Well sure, but that's what DWIM means in the first place.
The "when I say X" is so strongly implied that I'm mildly
bemused anybody couldn't hear it.
I don't think it's that clear. In fact, isn't this exactly the
difference between magic and psi that you were suggesting? Psi is DWIM
without the "...when I say X" part. As I understand what you've said
earlier, this means that psi (if it existed) *cannot* be magic, because
it lacks the symbolic reference part. So psi, if it existed, would
have to be mechanism -- which makes psi *extremely* implausible, given
that it ends up as DWIM.
Also, not everyone believes that only language can express meaning. Do
dogs have any understanding of the world that would count as 'meaning'?

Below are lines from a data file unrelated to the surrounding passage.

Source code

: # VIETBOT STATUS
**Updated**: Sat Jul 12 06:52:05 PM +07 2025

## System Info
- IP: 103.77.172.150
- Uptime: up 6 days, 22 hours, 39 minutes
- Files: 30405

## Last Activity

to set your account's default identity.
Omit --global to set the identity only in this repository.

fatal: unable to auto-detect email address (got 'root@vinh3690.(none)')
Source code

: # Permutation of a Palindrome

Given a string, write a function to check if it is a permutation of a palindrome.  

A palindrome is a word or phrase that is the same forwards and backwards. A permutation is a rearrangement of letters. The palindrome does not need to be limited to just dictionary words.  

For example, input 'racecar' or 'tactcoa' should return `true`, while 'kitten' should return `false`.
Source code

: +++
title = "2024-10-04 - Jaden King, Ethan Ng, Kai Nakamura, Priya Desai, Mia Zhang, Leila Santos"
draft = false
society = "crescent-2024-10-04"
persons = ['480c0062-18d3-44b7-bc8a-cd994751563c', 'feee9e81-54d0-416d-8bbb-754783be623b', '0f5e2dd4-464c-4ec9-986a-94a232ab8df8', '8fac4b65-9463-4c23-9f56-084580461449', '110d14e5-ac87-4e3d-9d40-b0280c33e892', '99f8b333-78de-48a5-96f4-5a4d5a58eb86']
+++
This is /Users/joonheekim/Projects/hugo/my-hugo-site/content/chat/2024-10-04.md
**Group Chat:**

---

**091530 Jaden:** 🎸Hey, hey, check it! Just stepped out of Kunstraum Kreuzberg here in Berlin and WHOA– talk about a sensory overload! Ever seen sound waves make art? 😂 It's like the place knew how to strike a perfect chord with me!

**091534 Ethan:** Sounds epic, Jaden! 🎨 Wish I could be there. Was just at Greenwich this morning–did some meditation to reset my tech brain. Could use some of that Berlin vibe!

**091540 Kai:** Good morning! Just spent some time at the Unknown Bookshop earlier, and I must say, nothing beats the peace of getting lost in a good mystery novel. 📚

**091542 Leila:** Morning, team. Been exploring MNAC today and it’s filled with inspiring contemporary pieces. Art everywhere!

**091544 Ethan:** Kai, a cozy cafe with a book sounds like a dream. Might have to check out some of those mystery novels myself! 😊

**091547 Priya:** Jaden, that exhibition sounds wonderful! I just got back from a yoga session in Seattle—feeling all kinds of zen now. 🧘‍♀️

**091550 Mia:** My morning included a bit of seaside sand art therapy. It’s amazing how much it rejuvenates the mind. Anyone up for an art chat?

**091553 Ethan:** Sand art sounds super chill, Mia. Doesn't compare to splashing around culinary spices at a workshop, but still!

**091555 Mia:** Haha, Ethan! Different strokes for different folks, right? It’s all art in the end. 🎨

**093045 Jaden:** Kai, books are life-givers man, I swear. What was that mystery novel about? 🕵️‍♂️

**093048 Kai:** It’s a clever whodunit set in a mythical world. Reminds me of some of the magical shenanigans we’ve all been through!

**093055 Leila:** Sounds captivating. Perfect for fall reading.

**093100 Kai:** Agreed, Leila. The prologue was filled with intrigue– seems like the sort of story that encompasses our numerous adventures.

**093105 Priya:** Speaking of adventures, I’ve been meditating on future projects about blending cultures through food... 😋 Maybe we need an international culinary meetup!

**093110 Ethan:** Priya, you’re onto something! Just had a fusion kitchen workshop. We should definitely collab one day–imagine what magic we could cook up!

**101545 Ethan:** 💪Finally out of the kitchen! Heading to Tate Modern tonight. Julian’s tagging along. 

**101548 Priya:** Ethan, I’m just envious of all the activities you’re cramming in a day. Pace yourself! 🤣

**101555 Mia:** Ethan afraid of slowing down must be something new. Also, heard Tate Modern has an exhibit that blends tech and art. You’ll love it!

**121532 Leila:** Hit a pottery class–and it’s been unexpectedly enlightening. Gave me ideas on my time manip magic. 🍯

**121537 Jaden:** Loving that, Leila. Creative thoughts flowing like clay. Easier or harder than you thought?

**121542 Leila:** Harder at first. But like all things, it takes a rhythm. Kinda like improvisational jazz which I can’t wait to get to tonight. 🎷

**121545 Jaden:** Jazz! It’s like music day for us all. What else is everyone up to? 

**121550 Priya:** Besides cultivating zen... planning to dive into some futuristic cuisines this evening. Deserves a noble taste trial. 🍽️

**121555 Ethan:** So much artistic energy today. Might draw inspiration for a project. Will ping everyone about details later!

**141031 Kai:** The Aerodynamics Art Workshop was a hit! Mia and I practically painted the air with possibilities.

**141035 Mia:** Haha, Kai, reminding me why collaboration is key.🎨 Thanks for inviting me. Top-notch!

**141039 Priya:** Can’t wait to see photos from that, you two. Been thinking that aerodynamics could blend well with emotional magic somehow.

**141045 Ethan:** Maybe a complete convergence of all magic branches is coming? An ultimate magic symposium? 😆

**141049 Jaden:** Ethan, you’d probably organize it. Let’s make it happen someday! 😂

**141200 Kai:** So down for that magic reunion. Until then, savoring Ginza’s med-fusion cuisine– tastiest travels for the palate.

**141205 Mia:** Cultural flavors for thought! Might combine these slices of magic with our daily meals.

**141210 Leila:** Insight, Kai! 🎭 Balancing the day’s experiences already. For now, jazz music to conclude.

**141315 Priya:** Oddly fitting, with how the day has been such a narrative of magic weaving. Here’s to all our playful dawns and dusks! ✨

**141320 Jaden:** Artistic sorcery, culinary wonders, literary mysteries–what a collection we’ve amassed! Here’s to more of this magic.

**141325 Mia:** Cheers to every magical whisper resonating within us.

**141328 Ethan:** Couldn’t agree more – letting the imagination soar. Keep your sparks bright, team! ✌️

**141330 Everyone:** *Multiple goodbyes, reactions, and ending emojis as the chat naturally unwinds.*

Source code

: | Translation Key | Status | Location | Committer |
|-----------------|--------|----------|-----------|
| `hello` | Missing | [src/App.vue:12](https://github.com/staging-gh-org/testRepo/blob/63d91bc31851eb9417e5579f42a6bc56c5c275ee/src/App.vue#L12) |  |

Can they mentally assert their desires in distinguishable ways? If
either of those is true, then it would seem that dogs could potentially
do DWIM, but not the "...when I say X" part. You could have a psi dog,
but not a mage dog.
: But the nature of language makes "do what I say (words only)"
: impossible as a magic scheme, because the vast majority of what we say
: is not in the words themselves.
Yes, exactly so. But in particular, typical magical examples leave out
many orders of magnitude more than the actual content of what is said.
And the more that gets built implicitly into the technology, so that the
more you leave out of what you say, it becomes indistinguishable from
magic.
If I understand you correctly, you're talking about gadgets that have
built in the 'pragmatics' of the situation into the gadget, so that to
an untutored observer it *looks* like DWIM-via-symbolism. (I just had
a flash of Jacquard-loom-as-golem; fun idea.)
: You can get around some of that if your magic system requires that
: spells be uttered in True Speech (or equivalent), which is of course
: wholly unambiguous. But even then, I don't think you can avoid
: pragmatics (if I have the right term), the parts of language that are
: understood by the speakers rather than explicit in the utterances.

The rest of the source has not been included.